Дочь француза и японки не дала Афе ничего, кроме беззаветного наслаждения безответственностью. Есико Сильвер была опытнее во всем и утверждала свое первенство без зазрения совести, начиная с утреннего кофе и заканчивая ночным послушанием мужчины. Афа по-настоящему любил свое подчинение и радовался каждому его наступлению.
Есико рисовала все подряд, даже отдыхающий профессор со своей пяткой, вылезающей из-под легкого одеяла, часами служил моделью. Еще юной рисовальщицей Есико Сильвер была признана в Париже за свою художественную экзотику, сейчас же пятка Афы «позировала» уже известной на весь мир художнице.
Получив приличный контракт, Есико ушла в океан на лайнере, где на глазах у пассажиров писала свои шедевры.

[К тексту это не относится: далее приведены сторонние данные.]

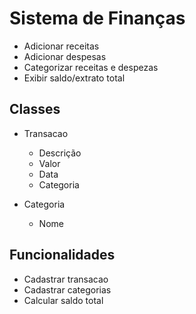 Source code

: # Sistema de Finanças

- Adicionar receitas
- Adicionar despesas
- Categorizar receitas e despezas
- Exibir saldo/extrato total

## Classes
- Transacao
    - Descrição
    - Valor
    - Data
    - Categoria

- Categoria
    - Nome

## Funcionalidades
- Cadastrar transacao
- Cadastrar categorias
- Calcular saldo total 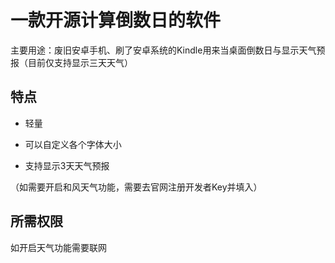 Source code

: # 一款开源计算倒数日的软件

主要用途：废旧安卓手机、刷了安卓系统的Kindle用来当桌面倒数日与显示天气预报（目前仅支持显示三天天气）

## 特点

- 轻量

- 可以自定义各个字体大小

- 支持显示3天天气预报

（如需要开启和风天气功能，需要去官网注册开发者Key并填入）

## 所需权限

如开启天气功能需要联网
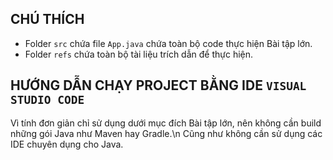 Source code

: ## CHÚ THÍCH
- Folder `src` chứa file `App.java` chứa toàn bộ code thực hiện Bài tập lớn.
- Folder `refs` chứa toàn bộ tài liệu trích dẫn để thực hiện.

## HƯỚNG DẪN CHẠY PROJECT BẰNG IDE `VISUAL STUDIO CODE`
Vì tính đơn giản chỉ sử dụng dưới mục đích Bài tập lớn, nên không cần build những gói Java như Maven hay Gradle.\n
Cũng như không cần sử dụng các IDE chuyên dụng cho Java. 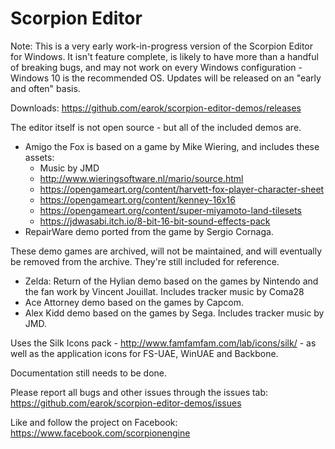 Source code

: # Scorpion Editor

Note: This is a very early work-in-progress version of the Scorpion Editor for Windows. It isn't feature complete, is likely to have more than a handful of breaking bugs, and may not work on every Windows configuration - Windows 10 is the recommended OS. Updates will be released on an "early and often" basis.

Downloads: https://github.com/earok/scorpion-editor-demos/releases


The editor itself is not open source - but all of the included demos are.

* Amigo the Fox is based on a game by Mike Wiering, and includes these assets:
	- Music by JMD
	- http://www.wieringsoftware.nl/mario/source.html
	- https://opengameart.org/content/harvett-fox-player-character-sheet
	- https://opengameart.org/content/kenney-16x16
	- https://opengameart.org/content/super-miyamoto-land-tilesets
	- https://jdwasabi.itch.io/8-bit-16-bit-sound-effects-pack	
* RepairWare demo ported from the game by Sergio Cornaga.


These demo games are archived, will not be maintained, and will eventually be removed from the archive. They're still included for reference.

* Zelda: Return of the Hylian demo based on the games by Nintendo and the fan work by Vincent Jouillat. Includes tracker music by Coma28
* Ace Attorney demo based on the games by Capcom.
* Alex Kidd demo based on the games by Sega. Includes tracker music by JMD. 


Uses the Silk Icons pack - http://www.famfamfam.com/lab/icons/silk/ - as well as the application icons for FS-UAE, WinUAE and Backbone.

Documentation still needs to be done.

Please report all bugs and other issues through the issues tab: https://github.com/earok/scorpion-editor-demos/issues

Like and follow the project on Facebook: https://www.facebook.com/scorpionengine

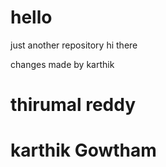 # hello
just another repository
hi there

changes made by karthik
# thirumal reddy
# karthik Gowtham
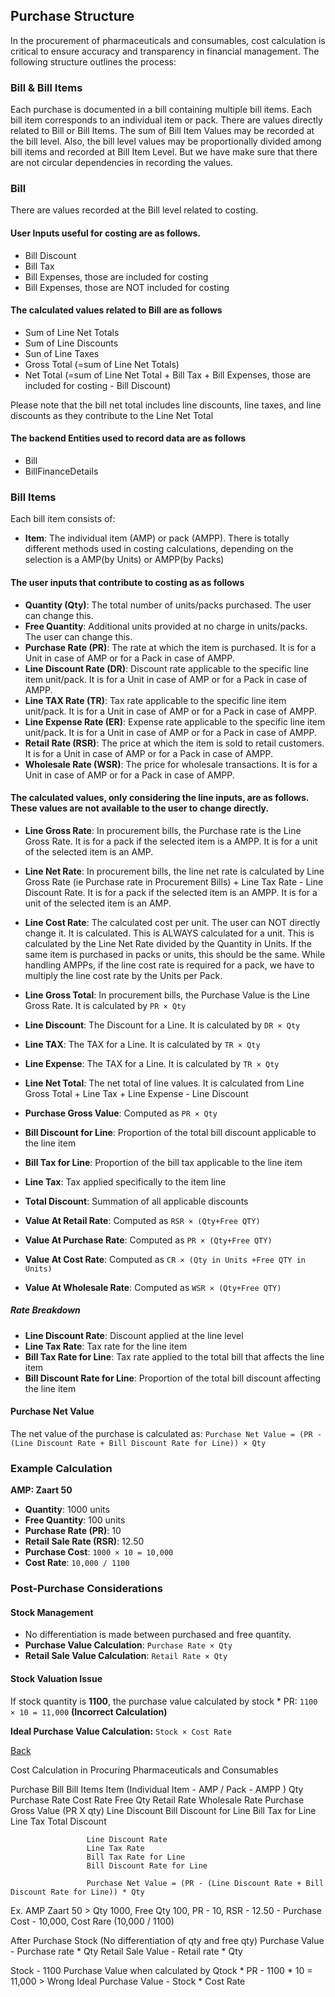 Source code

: ## Purchase Structure

In the procurement of pharmaceuticals and consumables, cost calculation is critical to ensure accuracy and transparency in financial management. The following structure outlines the process:

### Bill & Bill Items
Each purchase is documented in a bill containing multiple bill items. Each bill item corresponds to an individual item or pack. There are values directly related to Bill or Bill Items. The sum of Bill Item Values may be recorded at the bill level. Also, the bill level values may be proportionally divided among bill items and recorded at Bill Item Level. But we have make sure that there are not circular dependencies in recording the values. 

### Bill
There are values recorded at the Bill level related to costing.

#### User Inputs useful for costing are as follows.
* Bill Discount
* Bill Tax
* Bill Expenses, those are included for costing
* Bill Expenses, those are NOT included for costing

#### The calculated values related to Bill are as follows
* Sum of Line Net Totals
* Sum of Line Discounts
* Sun of Line Taxes
* Gross Total (=sum of Line Net Totals)
* Net Total (=sum of Line Net Total + Bill Tax + Bill Expenses, those are included for costing - Bill Discount)

Please note that the bill net total includes line discounts, line taxes, and line discounts as they contribute to the Line Net Total

#### The backend Entities used to record data are as follows
* Bill
* BillFinanceDetails 


### Bill Items
Each bill item consists of:
- **Item**: The individual item (AMP) or pack (AMPP). There is totally different methods used in costing calculations, depending on the selection is a AMP(by Units) or AMPP(by Packs)

#### The user inputs that contribute to costing as as follows
- **Quantity (Qty)**: The total number of units/packs purchased. The user can change this.
- **Free Quantity**: Additional units provided at no charge in units/packs. The user can change this.
- **Purchase Rate (PR)**: The rate at which the item is purchased. It is for a Unit in case of AMP or for a Pack in case of AMPP.
- **Line Discount Rate (DR)**: Discount rate applicable to the specific line item unit/pack.  It is for a Unit in case of AMP or for a Pack in case of AMPP.
- **Line TAX Rate (TR)**: Tax rate applicable to the specific line item unit/pack.  It is for a Unit in case of AMP or for a Pack in case of AMPP.
- **Line Expense Rate (ER)**: Expense rate applicable to the specific line item unit/pack.  It is for a Unit in case of AMP or for a Pack in case of AMPP.
- **Retail Rate (RSR)**: The price at which the item is sold to retail customers.  It is for a Unit in case of AMP or for a Pack in case of AMPP.
- **Wholesale Rate (WSR)**: The price for wholesale transactions.  It is for a Unit in case of AMP or for a Pack in case of AMPP.

#### The calculated values, only considering the line inputs, are as follows. These values are not available to the user to change directly.
- **Line Gross Rate**: In procurement bills, the Purchase rate is the Line Gross Rate. It is for a pack if the selected item is a AMPP. It is for a unit of the selected item is an AMP.
- **Line Net Rate**: In procurement bills, the line net rate is calculated by Line Gross Rate (ie Purchase rate in Procurement Bills) + Line Tax Rate - Line Discount Rate. It is for a pack if the selected item is an AMPP. It is for a unit of the selected item is an AMP.
- **Line Cost Rate**: The calculated cost per unit. The user can NOT directly change it. It is calculated. This is ALWAYS calculated for a unit. This is calculated by the Line Net Rate divided by the Quantity in Units. If the same item is purchased in packs or units, this should be the same. While handling AMPPs, if the line cost rate is required for a pack, we have to multiply the line cost rate by the Units per Pack.

- **Line Gross Total**: In procurement bills, the Purchase Value is the Line Gross Rate. It is calculated by `PR × Qty`
- **Line Discount**: The Discount for a Line. It is calculated by `DR × Qty`
- **Line TAX**: The TAX for a Line. It is calculated by `TR × Qty`
- **Line Expense**: The TAX for a Line. It is calculated by `TR × Qty`
- **Line Net Total**: The net total of line values. It is calculated from Line Gross Total + Line Tax + Line Expense - Line Discount

- **Purchase Gross Value**: Computed as `PR × Qty`
- **Bill Discount for Line**: Proportion of the total bill discount applicable to the line item
- **Bill Tax for Line**: Proportion of the bill tax applicable to the line item
- **Line Tax**: Tax applied specifically to the item line
- **Total Discount**: Summation of all applicable discounts

- **Value At Retail Rate**: Computed as `RSR × (Qty+Free QTY)`
- **Value At Purchase Rate**: Computed as `PR × (Qty+Free QTY)`
- **Value At Cost Rate**: Computed as `CR × (Qty in Units +Free QTY in Units)`
- **Value At Wholesale Rate**: Computed as `WSR × (Qty+Free QTY)`


##### Rate Breakdown
- **Line Discount Rate**: Discount applied at the line level
- **Line Tax Rate**: Tax rate for the line item
- **Bill Tax Rate for Line**: Tax rate applied to the total bill that affects the line item
- **Bill Discount Rate for Line**: Proportion of the total bill discount affecting the line item

#### Purchase Net Value
The net value of the purchase is calculated as:
`Purchase Net Value = (PR - (Line Discount Rate + Bill Discount Rate for Line)) × Qty`

### Example Calculation
**AMP: Zaart 50**  
- **Quantity**: 1000 units
- **Free Quantity**: 100 units
- **Purchase Rate (PR)**: 10
- **Retail Sale Rate (RSR)**: 12.50
- **Purchase Cost**: `1000 × 10 = 10,000`
- **Cost Rate**: `10,000 / 1100`

### Post-Purchase Considerations
#### Stock Management
- No differentiation is made between purchased and free quantity.
- **Purchase Value Calculation**: `Purchase Rate × Qty`
- **Retail Sale Value Calculation**: `Retail Rate × Qty`

#### Stock Valuation Issue
If stock quantity is **1100**, the purchase value calculated by stock * PR:
`1100 × 10 = 11,000` **(Incorrect Calculation)**

**Ideal Purchase Value Calculation:**
`Stock × Cost Rate`


[Back](https://github.com/hmislk/hmis/wiki/Pharmaceutical-Logistics)



















Cost Calculation in Procuring Pharmaceuticals and Consumables

Purchase 
   Bill
        Bill Items
               Item (Individual Item - AMP / Pack - AMPP )
                     Qty
                     Purchase Rate 
                     Cost Rate
                     Free Qty
                     Retail Rate
                     Wholesale Rate
                     Purchase Gross Value (PR X qty)
                     Line Discount
                     Bill Discount for Line
                     Bill Tax for Line
                     Line Tax
                     Total Discount

                     Line Discount Rate
                     Line Tax Rate 
                     Bill Tax Rate for Line
                     Bill Discount Rate for Line
                    
                     Purchase Net Value = (PR - (Line Discount Rate + Bill Discount Rate for Line)) * Qty

                     

Ex.
AMP
Zaart 50 > Qty 1000, Free Qty 100, PR - 10, RSR - 12.50 - Purchase Cost - 10,000, Cost Rare (10,000 / 1100)

After Purchase
      Stock (No differentiation of qty and free qty)
      Purchase Value - Purchase rate * Qty
      Retail Sale Value - Retail rate * Qty

Stock - 1100
Purchase Value when calculated by Qtock * PR - 1100 * 10 = 11,000 > Wrong
Ideal Purchase Value - Stock * Cost Rate




                     
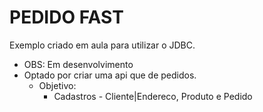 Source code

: # PEDIDO FAST
Exemplo criado em aula para utilizar o JDBC.

* OBS: Em desenvolvimento
* Optado por criar uma api que de pedidos. 
  * Objetivo:
    * Cadastros - Cliente|Endereco, Produto e Pedido

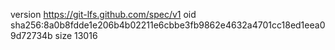 version https://git-lfs.github.com/spec/v1
oid sha256:8a0b8fdde1e206b4b02211e6cbbe3fb9862e4632a4701cc18ed1eea09d72734b
size 13016

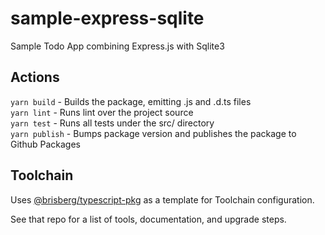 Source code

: # sample-express-sqlite

Sample Todo App combining Express.js with Sqlite3

## Actions

`yarn build` - Builds the package, emitting .js and .d.ts files\
`yarn lint` - Runs lint over the project source\
`yarn test` - Runs all tests under the src/ directory\
`yarn publish` - Bumps package version and publishes the package to Github Packages

## Toolchain

Uses [@brisberg/typescript-pkg](https://github.com/brisberg/typescript-pkg) as a template for Toolchain configuration.

See that repo for a list of tools, documentation, and upgrade steps.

Картины раскупались, и тот мизерный процент от продажи живописи, который получала компания пароходства, с лихвой окупал все затраты на содержание художницы и ее каюты-люкс.
Есико даже не могла предположить, что чудак-профессор откажется от путешествия, где он мог работать точно так же, как и в Байхапуре. Удивлению ее не было предела – короткое «ты ненормальный!», и Сильвер уплыла.
Через полтора года, когда лайнер причалил в порту Байхапура, все повторилось. Еще год безответственного удовольствия, и новое путешествие забрало у Афы художницу на этот раз навсегда.
Все это профессор помнил до мельчайших подробностей, но ни одно чувство из прошлого не шло в сравнение с тем, что испытывал Асури сегодня.
Даша, которая теперь почти каждый вечер смотрела на океан, поправляла волосы и прятала ноги под рубашку, была теперь источником профессорской жизни. Афа изучал «трагическое счастье», как он однажды высказался о своем размышлении. Даша не поняла, а если и поняла, то по-своему, по-женски: трагедией она признавала изгнание из цивилизации, а счастьем – любовь, которую, по ее мнению, испытывал профессор. Женщина отвечала взаимностью и не смущалась того, что Афа дальше прикосновений не погружался. Прикосновения ничего не заменяли, это понимали оба свидетеля закатов в океан. Эти касания были совсем иными. Профессор часами разглядывал тело женщины, легко проводя по нему пальцами. Когда же и Даша прикасалась к Афе, он замирал, вздрагивал и нелепо улыбался.
Не сразу, но ему удалось рассказать Даше о «кожаных одеждах», об их божественном происхождении и обречении на тлен. Удалось рассказать и то, что душа, вернувшаяся в свою обитель, должна унести отсюда хоть что-нибудь прекрасное и недоступное там, наверху, в божественной тишине.
Даша верила и плакала. Она была еще слишком молода, чтобы вынести груз правды такого конца, пусть и прекрасного для души. Ее тело отказывалось признавать неизбежность этой правды и настаивало на близости, более проникновенной и естественной. Профессор соглашался и просил женщину, сидящую в Даше, ждать своего часа.
Афа отдалял любое упоминание о такой близости, он мечтал о ней, но больше всего ему не хотелось оказаться в тех трех романах, в жене, когда после взлета и сумасшедшего взрыва счастья, восторга все улетучивалось бесследно, словно никогда и не существовало. Тогда ему нравилась эта истома – сейчас же он боялся ее, как боятся обжоры своего состояния после обеда. Афа не мог допустить, чтобы нечто подобное произошло и с ним, и с Дашей и все самое прекрасное, на что способна грешная плоть, превратилось в физиологию.
Этого боялся он, и этого ждала она.
Они сидели на песке. Афа, положив голову Даши себе на колени, гладил ее волосы, дотрагивался до плеча и, как пианист, подушечками пальцев спускался вниз к груди. Даша вздрагивала от каждого легкого прикосновения. Она молчала и только смотрела в глаза профессору. Когда ей не хватало прикосновений, она выгибалась навстречу пальцам, чтобы почувствовать их силу. Афа понимал и не убирал рук, пальцы вдавливались в тело женщины, надолго оставляя пятна. Иногда профессор собирал ее волосы, рассыпанные на песке и его коленях, обхватывал голову Даши и прижимал со всей силы к своей груди. В такие мгновения он замирал и слушал, как горячее дыхание вонзается ему в солнечное сплетение. Влажные губы Даши прилипали к коже профессора, и тогда он чувствовал, как язык женщины слегка касается его тела, скользит упругой шершавостью, и губы сжимаются, захватывая кожу.